I too wear only knitted kap because i ski only on groomed slopes, last 20 years. It all depends of your style, speed and experience really.
I do fall sometimes, even at 60mph, but i never impact on ground, just slide.
Would wear helmet off track of course.


Sent from my iPhone using Tapatalk


----------



## Edd (Mar 8, 2019)

jokso said:


> I too wear only knitted kap because i ski only on groomed slopes, last 20 years. It all depends of your style, speed and experience really.
> I do fall sometimes, even at 60mph, but i never impact on ground, just slide.
> Would wear helmet off track of course.



I’d speculate that most skiers injured by hitting trees were skiing groomed slopes.


----------



## jokso (Mar 8, 2019)

Then they were doing something wrong, and should wear it.
I'd speculate its from collisions, but I don't collide with people, did sign posts and nets few times.

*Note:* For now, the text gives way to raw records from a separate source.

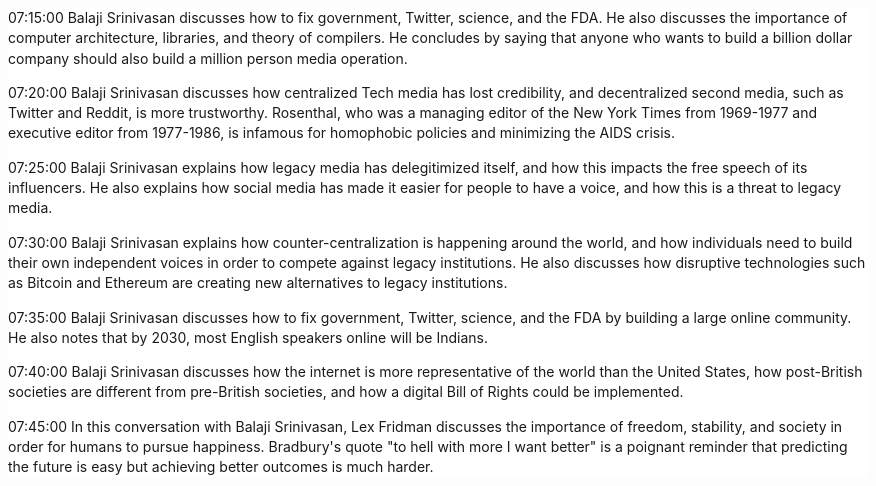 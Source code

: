 07:15:00
Balaji Srinivasan discusses how to fix government, Twitter, science, and the FDA. He also discusses the importance of computer architecture, libraries, and theory of compilers. He concludes by saying that anyone who wants to build a billion dollar company should also build a million person media operation.

07:20:00
Balaji Srinivasan discusses how centralized Tech media has lost credibility, and decentralized second media, such as Twitter and Reddit, is more trustworthy. Rosenthal, who was a managing editor of the New York Times from 1969-1977 and executive editor from 1977-1986, is infamous for homophobic policies and minimizing the AIDS crisis.

07:25:00
Balaji Srinivasan explains how legacy media has delegitimized itself, and how this impacts the free speech of its influencers. He also explains how social media has made it easier for people to have a voice, and how this is a threat to legacy media.

07:30:00
Balaji Srinivasan explains how counter-centralization is happening around the world, and how individuals need to build their own independent voices in order to compete against legacy institutions. He also discusses how disruptive technologies such as Bitcoin and Ethereum are creating new alternatives to legacy institutions.

07:35:00
Balaji Srinivasan discusses how to fix government, Twitter, science, and the FDA by building a large online community. He also notes that by 2030, most English speakers online will be Indians.

07:40:00
Balaji Srinivasan discusses how the internet is more representative of the world than the United States, how post-British societies are different from pre-British societies, and how a digital Bill of Rights could be implemented.

07:45:00
In this conversation with Balaji Srinivasan, Lex Fridman discusses the importance of freedom, stability, and society in order for humans to pursue happiness. Bradbury's quote "to hell with more I want better" is a poignant reminder that predicting the future is easy but achieving better outcomes is much harder.

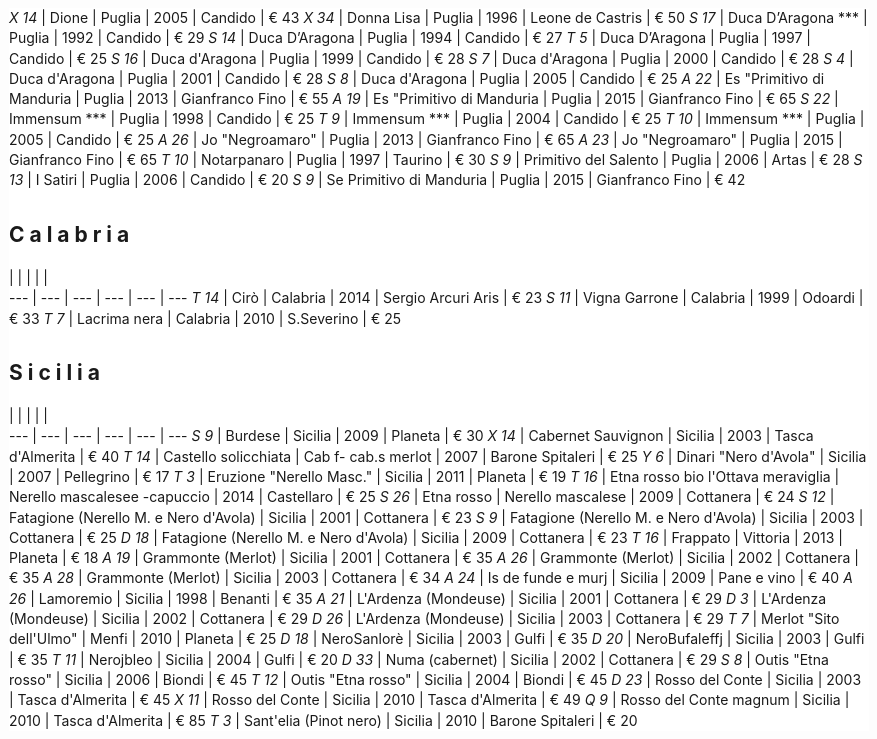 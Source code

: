 *X 14* | Dione | Puglia | 2005 | Candido | € 43
*X 34* | Donna Lisa | Puglia | 1996 | Leone de Castris | € 50
*S 17* | Duca D’Aragona *** | Puglia             | 1992 | Candido | € 29
*S 14* | Duca D’Aragona | Puglia             | 1994 | Candido | € 27
*T 5* | Duca D’Aragona | Puglia             | 1997 | Candido | € 25
*S 16* | Duca d'Aragona | Puglia | 1999 | Candido | € 28
*S 7* | Duca d'Aragona | Puglia | 2000 | Candido | € 28
*S 4* | Duca d'Aragona | Puglia | 2001 | Candido | € 28
*S 8* | Duca d'Aragona | Puglia | 2005 | Candido | € 25
*A 22* | Es "Primitivo di Manduria | Puglia | 2013 | Gianfranco Fino | € 55
*A 19* | Es "Primitivo di Manduria | Puglia | 2015 | Gianfranco Fino | € 65
*S 22* | Immensum *** | Puglia | 1998 | Candido | € 25
*T 9* | Immensum *** | Puglia | 2004 | Candido | € 25
*T 10* | Immensum *** | Puglia | 2005 | Candido | € 25
*A 26* | Jo "Negroamaro" | Puglia | 2013 | Gianfranco Fino | € 65
*A 23* | Jo "Negroamaro" | Puglia | 2015 | Gianfranco Fino | € 65
*T 10* | Notarpanaro | Puglia | 1997 | Taurino | € 30
*S 9* | Primitivo del Salento | Puglia | 2006 | Artas | € 28
*S 13* | I Satiri | Puglia | 2006 | Candido | € 20
*S 9* | Se Primitivo di Manduria | Puglia | 2015 | Gianfranco Fino | € 42
## C a l a b r i a
  |  |  |  |  |  
 --- | --- | --- | --- | --- | --- 
*T 14* | Cirò | Calabria | 2014 | Sergio Arcuri Aris | € 23
*S 11* | Vigna Garrone | Calabria | 1999 | Odoardi | € 33
*T 7* | Lacrima nera  | Calabria | 2010 | S.Severino | € 25
## S i c i l i a
  |  |  |  |  |  
 --- | --- | --- | --- | --- | --- 
*S 9* | Burdese | Sicilia | 2009 | Planeta | € 30
*X 14* | Cabernet Sauvignon | Sicilia | 2003 | Tasca d'Almerita | € 40
*T 14* | Castello solicchiata  | Cab f- cab.s merlot | 2007 | Barone Spitaleri | € 25
*Y 6* | Dinari "Nero d'Avola" | Sicilia | 2007 | Pellegrino | € 17
*T 3* | Eruzione "Nerello Masc." | Sicilia | 2011 | Planeta | € 19
*T 16* | Etna rosso bio l'Ottava meraviglia | Nerello mascalesee -capuccio | 2014 | Castellaro | € 25
*S 26* | Etna rosso | Nerello mascalese | 2009 | Cottanera | € 24
*S 12* | Fatagione (Nerello M. e Nero d'Avola) | Sicilia | 2001 | Cottanera | € 23
*S 9* | Fatagione (Nerello M. e Nero d'Avola) | Sicilia | 2003 | Cottanera | € 25
*D 18* | Fatagione (Nerello M. e Nero d'Avola) | Sicilia | 2009 | Cottanera | € 23
*T 16* | Frappato | Vittoria | 2013 | Planeta | € 18
*A 19* | Grammonte (Merlot) | Sicilia | 2001 | Cottanera | € 35
*A 26* | Grammonte (Merlot) | Sicilia | 2002 | Cottanera | € 35
*A 28* | Grammonte (Merlot) | Sicilia | 2003 | Cottanera | € 34
*A 24* | Is de funde e murj | Sicilia | 2009 | Pane e vino | € 40
*A 26* | Lamoremio | Sicilia | 1998 | Benanti | € 35
*A 21* | L'Ardenza (Mondeuse) | Sicilia | 2001 | Cottanera | € 29
*D 3* | L'Ardenza (Mondeuse) | Sicilia | 2002 | Cottanera | € 29
*D 26* | L'Ardenza (Mondeuse) | Sicilia | 2003 | Cottanera | € 29
*T 7* | Merlot "Sito dell'Ulmo" | Menfi  | 2010 | Planeta | € 25
*D 18* | NeroSanlorè | Sicilia | 2003 | Gulfi | € 35
*D 20* | NeroBufaleffj | Sicilia | 2003 | Gulfi | € 35
*T 11* | Nerojbleo | Sicilia | 2004 | Gulfi | € 20
*D 33* | Numa (cabernet) | Sicilia | 2002 | Cottanera | € 29
*S 8* | Outis "Etna rosso" | Sicilia | 2006 | Biondi | € 45
*T 12* | Outis "Etna rosso" | Sicilia | 2004 | Biondi | € 45
*D 23* | Rosso del Conte | Sicilia | 2003 | Tasca d'Almerita | € 45
*X 11* | Rosso del Conte | Sicilia | 2010 | Tasca d'Almerita | € 49
*Q 9* | Rosso del Conte magnum | Sicilia | 2010 | Tasca d'Almerita | € 85
*T 3* | Sant'elia (Pinot nero) | Sicilia | 2010 | Barone Spitaleri | € 20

Sent from my E6653 using Tapatalk


----------



## Edd (Mar 8, 2019)

jokso said:


> Then they were doing something wrong, and should wear it.
> I'd speculate its from collisions, but I don't collide with people, did sign posts and nets few times.



Yeah, we all screw up. That’s partly what the helmet is for. If I collide with a sign post, hopefully I’m wearing a helmet.


----------



## mikec142 (Mar 8, 2019)

jokso said:


> I do fall sometimes, even at 60mph, but i never impact on ground, just slide.



I love it when people speak in absolutes.  Best of luck.


----------



## andrec10 (Mar 8, 2019)

jokso said:


> I too wear only knitted kap because i ski only on groomed slopes, last 20 years. It all depends of your style, speed and experience really.
> I do fall sometimes, even at 60mph, but i never impact on ground, just slide.
> Would wear helmet off track of course.
> 
> ...



Good luck with that attitude.


----------



## deadheadskier (Mar 8, 2019)

jokso said:


> Then they were doing something wrong, and should wear it.
> I'd speculate its from collisions, but I don't collide with people, did sign posts and nets few times.
> 
> 
> Sent from my E6653 using Tapatalk


Did it occur to you that at some point it's highly likely that if you ski long enough, someone might collide into you? While you might ski with great control, plenty of others do not. 

Sent from my XT1635-01 using AlpineZone mobile app


----------



## deadheadskier (Mar 8, 2019)

https://www.wmur.com/article/skier-dies-on-cannon-mountain-1/26767385

Sad consequences of our sport playing out today at Cannon. One dead and another seriously injured because of a collision.  I'm sure we will find out if helmets were worn or not.  

The fact is, there is zero justification to not wear one; even on super warm spring days. I have an old helmet I've stripped down to be cooler for such conditions. I wear it on 50 degree plus mashed potato days.  Better protection than a hat. 

Sent from my XT1635-01 using AlpineZone mobile app


----------



## jokso (Mar 9, 2019)

deadheadskier said:


> Did it occur to you that at some point it's highly likely that if you ski long enough, someone might collide into you? While you might ski with great control, plenty of others do not.
> 
> Sent from my XT1635-01 using AlpineZone mobile app



Well i mastered my situational awerenes over time, they cant touch me now.
Had a few in my early days, but I always injured them. Knowing how to position, fall, experience and upper body strength gives me absolute advantage.

Only bad thing that ever happened to me is twisted knee from avoding 2 unpredictable girls at low speed. I could collide with them and wouldn’t get a scrach but one of them would be hurt, so i choose not to on my on expence.

But I yelled at them to wear helmet next time 


Sent from my iPhone using Tapatalk


----------



## Edd (Mar 9, 2019)

jokso said:


> Well i mastered my situational awerenes over time, they cant touch me now.



Did you learn this from Chuck Norris?


----------



## jokso (Mar 17, 2019)

Battlefield 2 and mods clan play 

Sent from my E6653 using Tapatalk


----------